Todo esto irá enmarcado en un contexto de ciudades pertrechadas de sensores con la función de acumular datos que van a servir de base para que arquitectos, urbanistas y compañías tecnológicas colaboren más estrechamente para diseñar espacios en beneficio de las personas. Se deja constancia de que la Unión Europea ya trabaja en su proyecto Humble Lamppost para optimizar el funcionamiento de las farolas urbanas cuyo gasto suele calificarse de exagerado. En definitiva, este mercado de las ciudades inteligentes excedería los 4 billones de dólares en 2030.
La conectividad se dejará notar en la actividad asistencial, uno de los sectores que más han quedado expuestos durante la pandemia. En Europa, la proporción de personas mayores de 65 años representará el 25% de la población en 2050, prevé la Organización Mundial de la Salud. En consecuencia, la tecnología y los servicios digitales se postulan como facilitadores para que las personas mayores adquieran un mayor grado de independencia y también para tranquilizar a familiares y cuidadores. En cifras, reaparece McKinsey para estimar que la conectividad liberará inversiones en sanidad y puede generar unos 250.000 millones de dólares en el PIB mundial. Otro buen propósito de cara a 2030.
La evolución demográfica influye. Las personas que ahora están en la cincuentena han vivido la revolución digital y han utilizado dispositivos desde hace años, con lo que abrazarán más fácilmente estas soluciones tecnológicas en el futuro. En cuanto a los hogares, el informe pronostica que estarán equipados con sensores capaces de monitorizar la salud de sus miembros, al tiempo que los wearables podrán comprobar sus parámetros corporales. La información se volcará en la nube, dónde si no, con el fin de prevenir enfermedades o anticiparse a necesidades especiales. Claro está que para lograrlo, antes habrá que recortar sustancialmente la brecha digital y garantizar el acceso a conexiones de banda ancha en las áreas rurales.
Para 2030 también se prevé un cambio en la mentalidad de los usuarios con respecto a los códigos éticos que deberán seguir las nuevas tecnologías. Los consumidores estarán mentalizados acerca de su privacidad y sobre el propósito social de los servicios digitales. Esto llevaría a que la tecnología se diseñe desde una perspectiva más centrada en el usuario, promesa que ya tiene antigüedad. El documento presagia la expansión de prácticas de información embebida acerca del uso de los datos personales, pero sería ingenuo suponer que las empresas dejen de ofrecer recompensas sutiles a cambio de la cesión de información.
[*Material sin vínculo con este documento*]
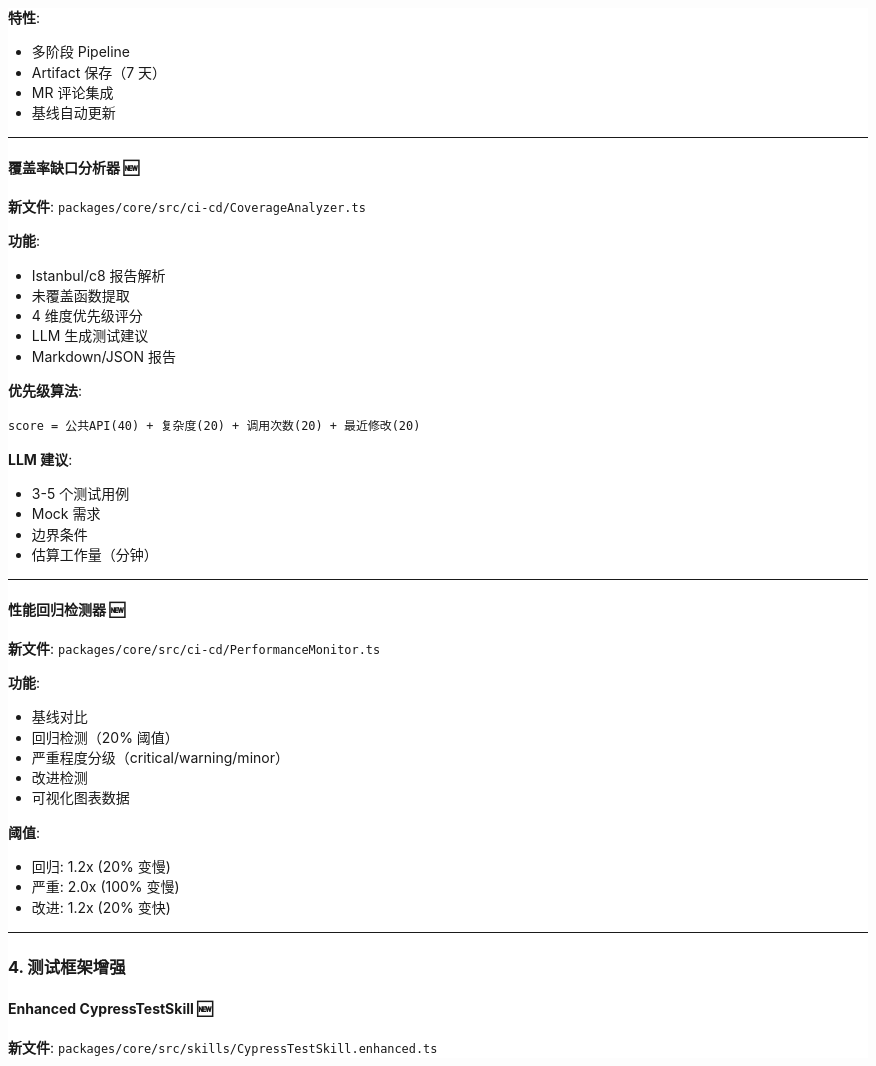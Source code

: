 **特性**:
- 多阶段 Pipeline
- Artifact 保存（7 天）
- MR 评论集成
- 基线自动更新

---

#### 覆盖率缺口分析器 🆕

**新文件**: `packages/core/src/ci-cd/CoverageAnalyzer.ts`

**功能**:
- Istanbul/c8 报告解析
- 未覆盖函数提取
- 4 维度优先级评分
- LLM 生成测试建议
- Markdown/JSON 报告

**优先级算法**:
```
score = 公共API(40) + 复杂度(20) + 调用次数(20) + 最近修改(20)
```

**LLM 建议**:
- 3-5 个测试用例
- Mock 需求
- 边界条件
- 估算工作量（分钟）

---

#### 性能回归检测器 🆕

**新文件**: `packages/core/src/ci-cd/PerformanceMonitor.ts`

**功能**:
- 基线对比
- 回归检测（20% 阈值）
- 严重程度分级（critical/warning/minor）
- 改进检测
- 可视化图表数据

**阈值**:
- 回归: 1.2x (20% 变慢)
- 严重: 2.0x (100% 变慢)
- 改进: 1.2x (20% 变快)

---

### 4. 测试框架增强

#### Enhanced CypressTestSkill 🆕

**新文件**: `packages/core/src/skills/CypressTestSkill.enhanced.ts`
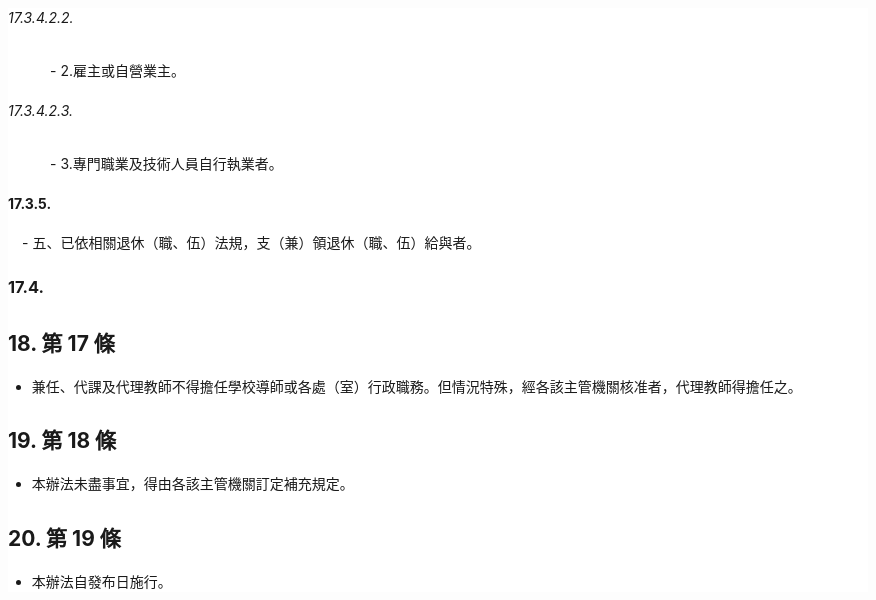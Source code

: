 ###### 17.3.4.2.2. ######
　　　- 2.雇主或自營業主。
###### 17.3.4.2.3. ######
　　　- 3.專門職業及技術人員自行執業者。
#### 17.3.5. ####
　- 五、已依相關退休（職、伍）法規，支（兼）領退休（職、伍）給與者。
### 17.4. ###
## 18. 第 17 條
- 兼任、代課及代理教師不得擔任學校導師或各處（室）行政職務。但情況特殊，經各該主管機關核准者，代理教師得擔任之。
## 19. 第 18 條
- 本辦法未盡事宜，得由各該主管機關訂定補充規定。
## 20. 第 19 條
- 本辦法自發布日施行。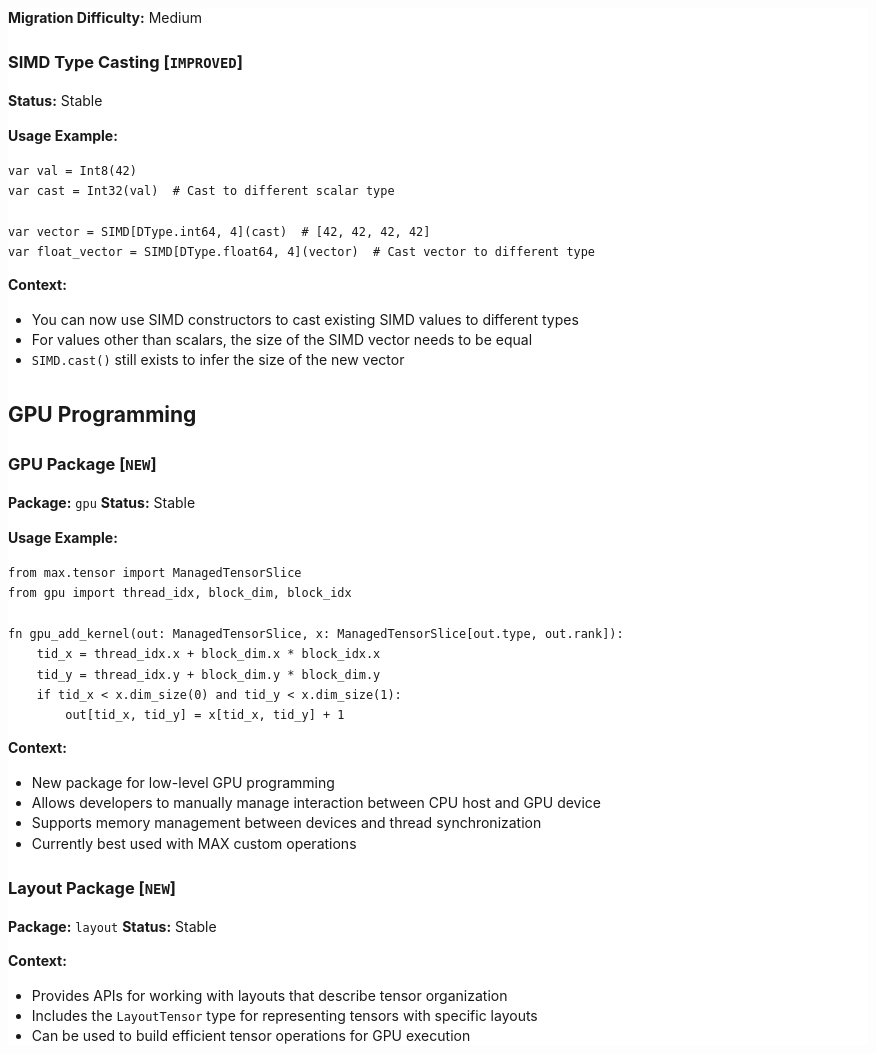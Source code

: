 **Migration Difficulty:** Medium

### SIMD Type Casting [`IMPROVED`]

**Status:** Stable

**Usage Example:**
```mojo
var val = Int8(42)
var cast = Int32(val)  # Cast to different scalar type

var vector = SIMD[DType.int64, 4](cast)  # [42, 42, 42, 42]
var float_vector = SIMD[DType.float64, 4](vector)  # Cast vector to different type
```

**Context:**
- You can now use SIMD constructors to cast existing SIMD values to different types
- For values other than scalars, the size of the SIMD vector needs to be equal
- `SIMD.cast()` still exists to infer the size of the new vector

## GPU Programming

### GPU Package [`NEW`]

**Package:** `gpu`
**Status:** Stable

**Usage Example:**
```mojo
from max.tensor import ManagedTensorSlice
from gpu import thread_idx, block_dim, block_idx

fn gpu_add_kernel(out: ManagedTensorSlice, x: ManagedTensorSlice[out.type, out.rank]):
    tid_x = thread_idx.x + block_dim.x * block_idx.x
    tid_y = thread_idx.y + block_dim.y * block_dim.y
    if tid_x < x.dim_size(0) and tid_y < x.dim_size(1):
        out[tid_x, tid_y] = x[tid_x, tid_y] + 1
```

**Context:**
- New package for low-level GPU programming
- Allows developers to manually manage interaction between CPU host and GPU device
- Supports memory management between devices and thread synchronization
- Currently best used with MAX custom operations

### Layout Package [`NEW`]

**Package:** `layout`
**Status:** Stable

**Context:**
- Provides APIs for working with layouts that describe tensor organization
- Includes the `LayoutTensor` type for representing tensors with specific layouts
- Can be used to build efficient tensor operations for GPU execution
En una secuencia lógica, el último capítulo, The Connected Consumer 2030 se refiere a las nuevas tecnologías que propugnarán una separación cada vez menor entre el mundo real y el virtual. El control vocal o gestual se van a combinar con la realidad virtual y aumentada, para crear experiencia en las que la pantalla perderá protagonismo.
También en este caso las cifras suenan desorbitadas: las tecnologías de realidad extendida (virtual + aumentada) añadirán 1,5 billones de dólares a la economía global hacia el final de la década. Evidentemente, las redes 4G no serán suficientes para soportar estas aplicaciones, que sólo encontrarán cabida en las 5G. Este es el colofón que remata el sentido del documento: la conectividad – a menudo denostada como un mal negocio para los operadores – será un motor necesario del mundo que se avecina.